As compared to a firm that only operates domestically (in one country), an international company expands to multiple markets and, therefore, faces unique costs and difficulties (David, 2013). Internationalization is a high-risk high-reward strategy for which multiple global and international considerations need to be made. Financially, an international company will likely have to deal with foreign currencies (Rizea, 2015). Because of the market volatility and political events, the exchange rate might change a lot, hurting a company’s overseas revenues. For this reason, it is critical to develop a risk management plan that would mitigate the negative effects of foreign exchange. On top of that, an international company has to deal with different legal structures, many of which are dissimilar to the one on the domestic market and burdensome due to a vast amount of red tape. For this reason, it makes sense to hire international lawyers to make sure that business operations are legal and will not end in repercussions down the road.

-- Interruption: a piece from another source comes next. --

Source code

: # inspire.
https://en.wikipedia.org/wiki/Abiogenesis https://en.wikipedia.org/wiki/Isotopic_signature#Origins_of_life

Apart from legal and financial aspects, an international company needs to have a thoughtful marketing plan in place. When entering new markets, a company encounters foreign cultures that have their own sets of values. Some of these values may not be quite compatible with the original product, which means that there will need to be at least some adjustment in the form of localization. For example, if Chipotle wishes to to tap into the Indian market, it needs to be ready for customers’ preference for gathering in large groups, be it friends or family. The American company will have to rearrange the interior to accommodate more customers and make their stay as comfortable as possible.
References
David, F.R. (2013). Strategic management concepts: A competitive advantage approach. Pearson.
Rizea, R.D. (2015). Growth strategies of multinational companies. Petroleum-Gas University of Ploiesti Bulletin, Technical Series, 67(1), 59-66.